:: Stored data ::
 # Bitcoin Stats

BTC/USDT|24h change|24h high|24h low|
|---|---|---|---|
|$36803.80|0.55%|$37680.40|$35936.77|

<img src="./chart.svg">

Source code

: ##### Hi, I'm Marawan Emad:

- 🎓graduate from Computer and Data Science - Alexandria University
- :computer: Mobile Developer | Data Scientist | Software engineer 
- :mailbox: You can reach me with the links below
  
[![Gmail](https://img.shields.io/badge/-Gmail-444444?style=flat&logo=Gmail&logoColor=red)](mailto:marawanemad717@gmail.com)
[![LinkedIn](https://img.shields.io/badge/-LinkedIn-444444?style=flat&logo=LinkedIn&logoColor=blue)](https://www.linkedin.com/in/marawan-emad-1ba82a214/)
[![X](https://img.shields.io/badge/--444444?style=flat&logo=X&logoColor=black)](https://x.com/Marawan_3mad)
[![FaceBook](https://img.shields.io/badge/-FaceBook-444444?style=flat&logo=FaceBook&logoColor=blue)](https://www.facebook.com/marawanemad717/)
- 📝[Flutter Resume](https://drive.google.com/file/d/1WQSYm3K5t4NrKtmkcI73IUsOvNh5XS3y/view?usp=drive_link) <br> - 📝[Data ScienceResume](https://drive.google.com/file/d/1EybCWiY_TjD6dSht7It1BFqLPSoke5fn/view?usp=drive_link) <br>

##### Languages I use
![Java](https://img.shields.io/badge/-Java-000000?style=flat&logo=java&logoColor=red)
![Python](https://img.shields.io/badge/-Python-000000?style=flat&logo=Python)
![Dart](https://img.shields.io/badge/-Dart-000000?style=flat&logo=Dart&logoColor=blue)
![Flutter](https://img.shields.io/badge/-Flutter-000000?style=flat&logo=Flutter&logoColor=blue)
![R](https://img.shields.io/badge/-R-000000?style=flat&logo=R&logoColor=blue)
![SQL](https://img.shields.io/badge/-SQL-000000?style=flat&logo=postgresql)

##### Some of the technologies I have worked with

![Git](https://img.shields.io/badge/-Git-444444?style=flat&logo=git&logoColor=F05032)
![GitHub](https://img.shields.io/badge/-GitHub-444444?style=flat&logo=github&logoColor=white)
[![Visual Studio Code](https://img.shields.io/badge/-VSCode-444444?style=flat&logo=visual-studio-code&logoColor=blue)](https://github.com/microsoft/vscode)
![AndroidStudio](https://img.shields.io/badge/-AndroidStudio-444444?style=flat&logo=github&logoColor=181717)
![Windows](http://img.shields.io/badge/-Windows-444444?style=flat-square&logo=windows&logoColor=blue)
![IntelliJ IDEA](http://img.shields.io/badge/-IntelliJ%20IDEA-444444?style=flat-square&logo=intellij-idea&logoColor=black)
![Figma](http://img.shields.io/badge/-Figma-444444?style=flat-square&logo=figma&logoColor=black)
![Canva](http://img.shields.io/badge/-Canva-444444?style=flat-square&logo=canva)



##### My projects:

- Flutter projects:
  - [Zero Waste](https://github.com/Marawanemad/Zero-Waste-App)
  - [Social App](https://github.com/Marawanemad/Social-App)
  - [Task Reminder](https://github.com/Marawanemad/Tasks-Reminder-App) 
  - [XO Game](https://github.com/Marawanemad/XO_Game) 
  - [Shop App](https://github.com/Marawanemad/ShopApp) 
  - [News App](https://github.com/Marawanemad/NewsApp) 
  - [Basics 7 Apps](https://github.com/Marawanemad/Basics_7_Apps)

:: Required work ::
How many of the lines in the data above carry the word "code"? Say the number and nothing else.

:: Result of this task ::
2